═══ Dataset records
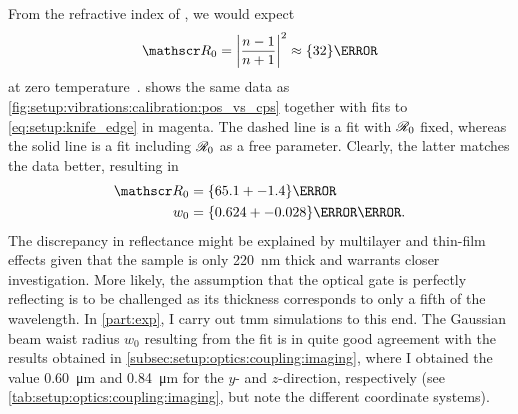 From the refractive index of , we would expect
\begin{equation}
    \reflectance_0 = \abs{\frac{n-1}{n+1}}^2 \approx \qty{32}{\percent}
\end{equation}
at zero temperature~\cite{Talghader1995}.
 shows the same data as \cref{fig:setup:vibrations:calibration:pos_vs_cps} together with fits to \cref{eq:setup:knife_edge} in magenta.
The dashed line is a fit with $\mathscr{R}_0$ fixed, whereas the solid line is a fit including $\mathscr{R}_0$ as a free parameter.
Clearly, the latter matches the data better, resulting in
\begin{align}
    \reflectance_0 &= \qty{65.1+-1.4}{\percent} \\
    w_0 &= \qty{0.624+-0.028}{\micro\meter}.
\end{align}
The discrepancy in reflectance might be explained by multilayer and thin-film effects given that the sample is only \qty{220}{\nano\meter} thick and warrants closer investigation.
More likely, the assumption that the  optical gate is perfectly reflecting is to be challenged as its thickness corresponds to only a fifth of the wavelength.
In \cref{part:exp}, I carry out \gls{tmm} simulations to this end.
The Gaussian beam waist radius $w_0$ resulting from the fit is in quite good agreement with the results obtained in \cref{subsec:setup:optics:coupling:imaging}, where I obtained the value \qty{0.60}{\micro\meter} and \qty{0.84}{\micro\meter} for the $y$- and $z$-direction, respectively (see \cref{tab:setup:optics:coupling:imaging}, but note the different coordinate systems).
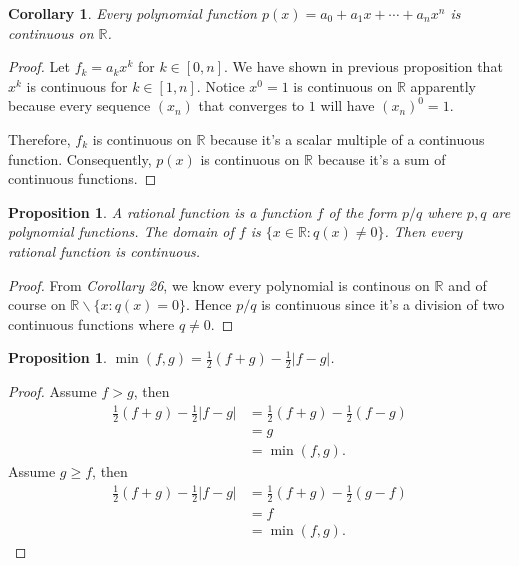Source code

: \documentclass{article}
\newtheorem{proposition}[thm]{Proposition}
\newtheorem{corollary}[thm]{Corollary}
\begin{document}
\begin{corollary}
    Every polynomial function $p(x)=a_0+a_1x+\cdots+a_nx^n$ is continuous on $\mathbb{R}$.
\end{corollary}
\begin{proof}
    Let $f_k = a_kx^k$ for $k\in[0,n]$.
    We have shown in previous proposition that $x^k$ is continuous for $k\in[1,n]$. Notice $x^0=1$ 
    is continuous on $\mathbb{R}$ apparently because every sequence $(x_n)$ that converges to $1$ 
    will have $(x_n)^0=1$.

    Therefore, $f_k$ is continuous on $\mathbb{R}$ because it's a scalar multiple of a continuous 
    function. Consequently, $p(x)$ is continuous on $\mathbb{R}$ because it's a sum of continuous 
    functions.
\end{proof}

\begin{proposition}
    A rational function is a function $f$ of the form $p/q$ where $p,q$ are polynomial functions. 
    The domain of $f$ is $\{x\in\mathbb{R}:q(x)\neq0\}$. Then every rational function is continuous.
\end{proposition}
\begin{proof}
    From \emph{Corollary 26}, we know every polynomial is continous on $\mathbb{R}$ and of course 
    on $\mathbb{R}\backslash \{x:q(x)=0\}$. Hence $p/q$ is continuous since it's a division of two continuous 
    functions where $q\neq0$.
\end{proof}

\begin{proposition}
    $\min(f,g)=\frac{1}{2}(f+g)-\frac{1}{2}|f-g|$.
\end{proposition}
\begin{proof}
    Assume $f>g$, then 
    \begin{align*}
        \frac{1}{2}(f+g) - \frac{1}{2}|f-g| & = \frac{1}{2}(f+g) - \frac{1}{2}(f-g) \\
        & = g \\
        & = \min(f,g).
    \end{align*}
    Assume $g\ge f$, then
    \begin{align*}
        \frac{1}{2}(f+g) - \frac{1}{2}|f-g| & = \frac{1}{2}(f+g) - \frac{1}{2}(g-f) \\
        & = f \\
        & = \min(f,g).
    \end{align*}
\end{proof}
\end{document}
══════
» **Work to be completed**: Return only the lines from the start of the data through the line that contains "function. Consequently, $p(x)$", please, copying them exactly and omitting all pictures.

» **Expected answer**:
 From the refractive index of , we would expect
\begin{equation}
    \reflectance_0 = \abs{\frac{n-1}{n+1}}^2 \approx \qty{32}{\percent}
\end{equation}
at zero temperature~\cite{Talghader1995}.
 shows the same data as \cref{fig:setup:vibrations:calibration:pos_vs_cps} together with fits to \cref{eq:setup:knife_edge} in magenta.
The dashed line is a fit with $\mathscr{R}_0$ fixed, whereas the solid line is a fit including $\mathscr{R}_0$ as a free parameter.
Clearly, the latter matches the data better, resulting in
\begin{align}
    \reflectance_0 &= \qty{65.1+-1.4}{\percent} \\
    w_0 &= \qty{0.624+-0.028}{\micro\meter}.
\end{align}
The discrepancy in reflectance might be explained by multilayer and thin-film effects given that the sample is only \qty{220}{\nano\meter} thick and warrants closer investigation.
More likely, the assumption that the  optical gate is perfectly reflecting is to be challenged as its thickness corresponds to only a fifth of the wavelength.
In \cref{part:exp}, I carry out \gls{tmm} simulations to this end.
The Gaussian beam waist radius $w_0$ resulting from the fit is in quite good agreement with the results obtained in \cref{subsec:setup:optics:coupling:imaging}, where I obtained the value \qty{0.60}{\micro\meter} and \qty{0.84}{\micro\meter} for the $y$- and $z$-direction, respectively (see \cref{tab:setup:optics:coupling:imaging}, but note the different coordinate systems).
Source code

: \documentclass{article}
\newtheorem{proposition}[thm]{Proposition}
\newtheorem{corollary}[thm]{Corollary}
\begin{document}
\begin{corollary}
    Every polynomial function $p(x)=a_0+a_1x+\cdots+a_nx^n$ is continuous on $\mathbb{R}$.
\end{corollary}
\begin{proof}
    Let $f_k = a_kx^k$ for $k\in[0,n]$.
    We have shown in previous proposition that $x^k$ is continuous for $k\in[1,n]$. Notice $x^0=1$ 
    is continuous on $\mathbb{R}$ apparently because every sequence $(x_n)$ that converges to $1$ 
    will have $(x_n)^0=1$.

    Therefore, $f_k$ is continuous on $\mathbb{R}$ because it's a scalar multiple of a continuous 
    function. Consequently, $p(x)$ is continuous on $\mathbb{R}$ because it's a sum of continuous 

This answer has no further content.